Охрименко загасил сигарету, отошел от окна и сел на кровать. Мрачно взглянул на Осокина и покачал головой.

— И как вам, гражданин следователь, не надоест этакая канитель? Я все сказал без утайки. Все, что помню.

— Когда я думаю о вашем деле, Прохор Акимович, порой мне жаль вас, а как послушаю, так хочется на все махнуть рукой. Сами вы, Прохор Акимович, удавку на себе затягиваете!

— Говорил же, на ваш суд мне наплевать! — воскликнул Охрименко. — Я готовлюсь к суду божьему!

— Божьим судом, Прохор Акимович, ни я, ни вы не распоряжаемся. Вот относительно земного суда есть у меня для вас неприятная новость. Вынужден предъявить вам, гражданин Охрименко, обвинение в умышленном убийстве вашей жены Елизаветы Петровны Охрименко, совершенное с особой жестокостью.

— Пьян я был… — промямлил Охрименко.

— Это вовсе не облегчает предъявляемого вам обвинения, а, напротив, отягощает его.

— А мне наплевать! — повысил голос Охрименко. — Мне безразлично, чем вы меня отяготите! Нужно вам, чтоб я что-либо признал, считайте, что признал! Коли убита Елизавета, то убита! Это вам надо? Пишите! Охрименко признает, что убил жену! Вот вам и развязка!

— Это уже шаг вперед! Еще только небольшой шажок, но опять вперед! Вы, гражданин Охрименко, конечно, поняли, что следствие располагает неопровержимыми доказательствами вашей вины.
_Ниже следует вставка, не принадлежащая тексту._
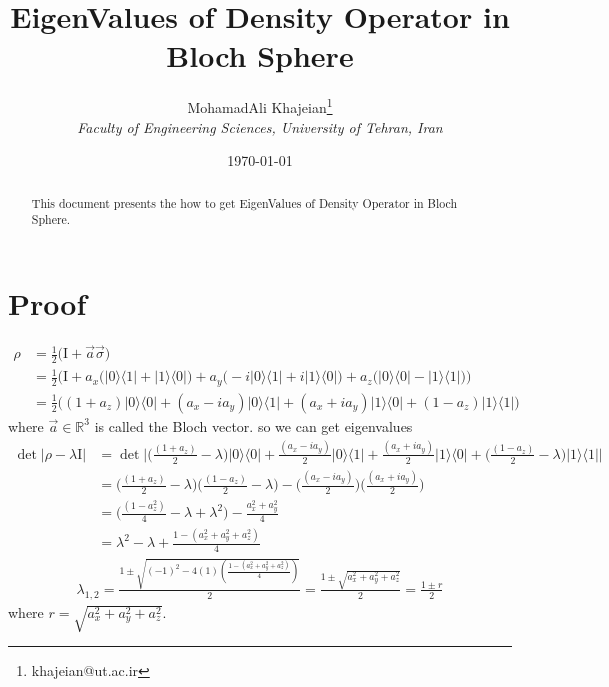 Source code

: \documentclass{article}
\title{\textbf{EigenValues of Density Operator in Bloch Sphere}}
\author{
    MohamadAli Khajeian\footnote{khajeian@ut.ac.ir} \\ 
    \small \textit{Faculty of Engineering Sciences, University of Tehran, Iran} \\ 
}
\date{\today}
\newcommand{\op}[2]{|#1\rangle \langle#2|}
\begin{document}
\maketitle

\begin{abstract}
    This document presents the how to get EigenValues of Density Operator in Bloch Sphere.
\end{abstract}

\section*{Proof}
\begin{align*}
    \rho &= \frac{1}{2}\big(\text{I} + \vec{a}\vec{\sigma}\big) \\
    &= \frac{1}{2}\bigg(\text{I} + a_{x}\big(\op{0}{1}+\op{1}{0}\big) + a_{y}\big(-i\op{0}{1}+i\op{1}{0}\big) + a_{z}\big(\op{0}{0}-\op{1}{1}\big)\bigg)\\
    &= \frac{1}{2}\bigg((1+a_{z})\op{0}{0}+(a_{x}-ia_{y})\op{0}{1}+(a_{x}+ia_{y})\op{1}{0}+(1-a_{z})\op{1}{1}\bigg)
\end{align*}
where ${\displaystyle {\vec {a}}\in \mathbb{R} ^{3}} $ is called the Bloch vector. so we can get eigenvalues
\begin{align*}
    \det |\rho - \lambda\text{I}| &= \det \bigg|\big(\frac{(1+a_{z})}{2}-\lambda\big)\op{0}{0}+\frac{(a_{x}-ia_{y})}{2}\op{0}{1}+\frac{(a_{x}+ia_{y})}{2}\op{1}{0}+\big(\frac{(1-a_{z})}{2}-\lambda\big)\op{1}{1}\bigg|\\
    &= \big(\frac{(1+a_{z})}{2}-\lambda\big)\big(\frac{(1-a_{z})}{2}-\lambda\big) - \big(\frac{(a_{x}-ia_{y})}{2}\big)\big(\frac{(a_{x}+ia_{y})}{2}\big) \\
    &= \big(\frac{(1-a^2_{z})}{4} - \lambda + \lambda^2\big) - \frac{a^2_{x} + a^2_{y}}{4} \\
    &= \lambda^2 - \lambda + \frac{1-(a^2_{x}+a^2_{y}+a^2_{z})}{4}
\end{align*}
\begin{align*}
   \lambda_{1,2} = \frac{1 \pm \sqrt{(-1)^2 - 4(1)(\displaystyle\frac{1-(a^2_{x}+a^2_{y}+a^2_{z})}{4})}}{2} = \frac{1 \pm \sqrt{a^2_{x}+a^2_{y}+a^2_{z}}}{2} = \frac{1 \pm r}{2}
\end{align*}
where $r=\sqrt{a^2_{x}+a^2_{y}+a^2_{z}}$.
\end{document}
Тут всякое признание или непризнание ничего изменить уже не может; Но вот мотивы преступления вами не прояснены, к тому же преступления очень и очень тяжкого.

— Зачем вам мотивы? — вскинулся Охрименко. — Какие тут могут быть мотивы, когда муж за измену убивает жену и сам стреляется? Вот они и мотивы!

— А разве другие мотивы исключены? Вы все время уверяли, будто потом все ваши действия уже не оставались в вашей памяти. Я вам напомню: перед глазами поплыли цветы и все смешалось. Вы немного артист, Охрименко! Но именно, что немного. Актер для дешевой мелодрамы. Я помню, каким жестом вы кинули в окно тюльпаны… Там, в трагичной обстановке, цветы и здесь, в палате, цветы. В общем, разыграли сцену возмущения тюльпанами. А кстати, кто их вам принес? Не поинтересовались?

— Никакого нет к тому интереса!

— Напрасно не поинтересовались. А вот я поинтересовался. Гладышева их вам принесла.

— Делать ей нечего!

— Да, работа не тяжкая. Но все же работа. Так вот, гражданин Охрименко, должен вам категорически заявить, что следствие вашему беспамятству в момент совершения убийства не верит! Я не верю, что вы стояли, застыв, как соляной столб, перед цветами на протяжении двадцати двух минут! Подсчитано, гражданин Охрименко, тщательно подсчитано, что с момента, как вы вошли в квартиру, и до первого выстрела прошло двадцать две минуты! Таким мощным гипнозом ни один букет цветов не обладает. Это одно соображение. А вот и второе. Ваша соседка по лестничной площадке Нина Борисовна показывает, что тогда же между вами и вашей женой произошло довольно бурное объяснение. И вы настолько собой владели, что даже поспешили включить радиоприемник, чтобы заглушить этот ваш семейный скандал. Следовательно, доказано с полнейшей очевидностью и другое: ни о каком провале вашей памяти и действиях в невменяемом состоянии не может быть и речи.

Что-то похожее на удивление мелькнуло во взгляде Охрименко, не сумел его удержать. Но промолчал, успел остеречься от лишнего вопроса. Но и Осокин не спешил.

— Эксперты вас, гражданин Охрименко, конечно, посмотрят, но никто не замечал, чтобы с психикой у вас был непорядок. Ни с чем не вяжется и ваша вполне хладнокровно исполненная симуляция самоубийства.

Охрименко с хорошо разыгранной досадой взмахнул рукой и проговорил:

— Катайте, катайте, что вам угодно! Мне все едино! Жалею, что рука дрогнула!